Selon les règles parasismiques algériennes RPA 99 version 2003, la ville d'Oran est classée en zone IIa (sismicité moyenne), ce qui explique d'autre part que cette zone a été frappée par des secousses telluriques et c'est ce qu'affirment les études du CRAAG.

Le séisme le plus mémorable qu'a connu la ville d'Oran, fut celui de la nuit du 8 au 9 octobre 1790. Cet article portera sur une étude comparative du bâti de la vieille ville d'Oran avant et après 1790. Elle englobera les aspects généraux des constructions présentes à nos jours dans l'ancien noyau urbain ayant résisté à ce séisme.

1. La méthodologie d'étude adoptée

L'ancien noyau d'Oran a subi plusieurs modifications constructives et structurelles, conséquence des différents changements d'occupations et par conséquent urbains qu'a touché la ville d'Oran, et d'autre part, les dommages du bâti lors du séisme de 1790.

Il s'agit de suivre une méthode comparative de l'état des constructions traditionnelles actuellement dans la ville d'Oran, édifiées avant la date du séisme de 1790.

La démarche suivie a pour objectif d'inventorier les constructions ayant résisté au séisme de 1790 jusqu'à nos jours, en les repérant grâce à cette analyse comparative qui se base, en outre, sur un travail in situ, des témoignages et des données datant de l'époque espagnole.

2. L'activité sismique à Oran La localisation d'Oran dans la carte du zonage sismique du RPA 99 version 2003

Figure 1 : Carte du zonage sismique du territoire national

(Figure 1), indique que celle-ci se situe dans une zone de sismicité moyenne II a.

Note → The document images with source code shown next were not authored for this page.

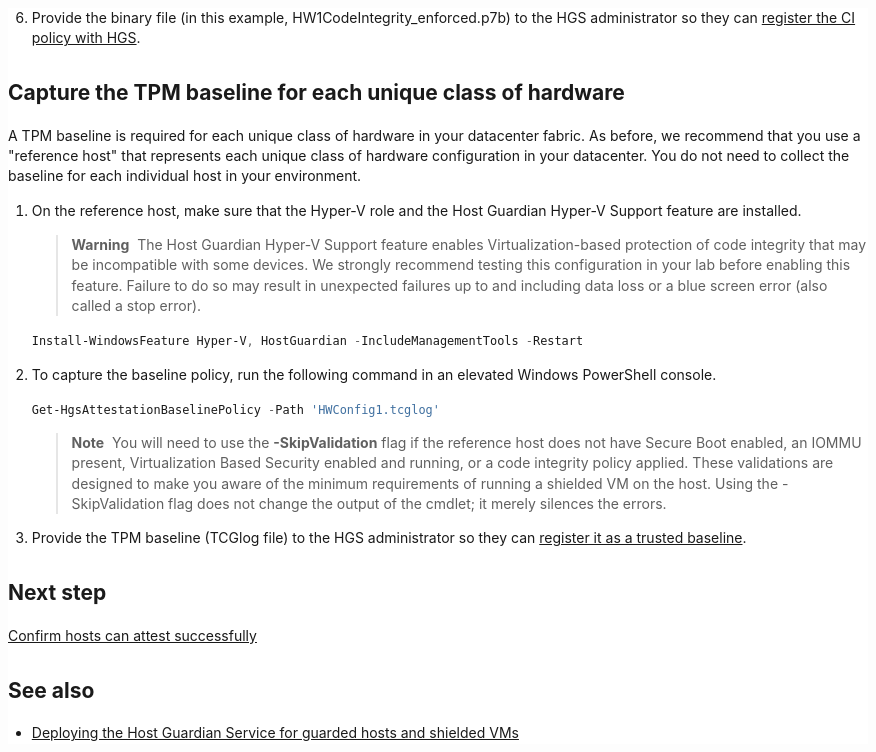 6.  Provide the binary file (in this example, HW1CodeIntegrity\_enforced.p7b) to the HGS administrator so they can [register the CI policy with HGS](guarded-fabric-setting-up-the-host-guardian-service-hgs.md#add-host-information-for-tpm-trusted-attestation).

## Capture the TPM baseline for each unique class of hardware

A TPM baseline is required for each unique class of hardware in your datacenter fabric. As before, we recommend that you use a "reference host" that represents each unique class of hardware configuration in your datacenter. You do not need to collect the baseline for each individual host in your environment.

1. On the reference host, make sure that the Hyper-V role and the Host Guardian Hyper-V Support feature are installed.

    >**Warning**&nbsp;&nbsp;The Host Guardian Hyper-V Support feature enables Virtualization-based protection of code integrity that may be incompatible with some devices. We strongly recommend testing this configuration in your lab before enabling this feature. Failure to do so may result in unexpected failures up to and including data loss or a blue screen error (also called a stop error).

    ```powershell
    Install-WindowsFeature Hyper-V, HostGuardian -IncludeManagementTools -Restart
    ```
        
2. To capture the baseline policy, run the following command in an elevated Windows PowerShell console.
        
    ```powershell
    Get-HgsAttestationBaselinePolicy -Path 'HWConfig1.tcglog'
    ```

    >**Note**&nbsp;&nbsp;You will need to use the **-SkipValidation** flag if the reference host does not have Secure Boot enabled, an IOMMU present, Virtualization Based Security enabled and running, or a code integrity policy applied. These validations are designed to make you aware of the minimum requirements of running a shielded VM on the host. Using the -SkipValidation flag does not change the output of the cmdlet; it merely silences the errors.

3.  Provide the TPM baseline (TCGlog file) to the HGS administrator so they can [register it as a trusted baseline](guarded-fabric-setting-up-the-host-guardian-service-hgs.md#add-host-information-for-tpm-trusted-attestation).

## Next step

[Confirm hosts can attest successfully](guarded-fabric-confirm-hosts-can-attest-successfully.md)

## See also

- [Deploying the Host Guardian Service for guarded hosts and shielded VMs](guarded-fabric-deploying-hgs-overview.md)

En effet, Oran a reçu des secousses telluriques dont les magnitudes varient, et la plus mémorable est celle qui frappa la ville durant la nuit du 8 au 9 octobre 1790 dont l'intensité maximale à atteint ?IX-X'.

3. Etude comparative de la vieille ville et de la Casbah avant et après le séisme de 1790

Oran à l'époque de l'occupation espagnole et jusqu'à 1790 fut une véritable cité à l'aspect urbain et architectural militaire, mais dès son origine, la ville de Ouahran avait été murée, l'enceinte était construite en pisé. Le principal matériau de construction des édifices et habitations depuis la genèse de la ville était la pierre. Ce matériau fut utilisé dans les travaux d'agrandissement de la ville qui ont emmené à faire élargir le périmètre des murailles de la ville.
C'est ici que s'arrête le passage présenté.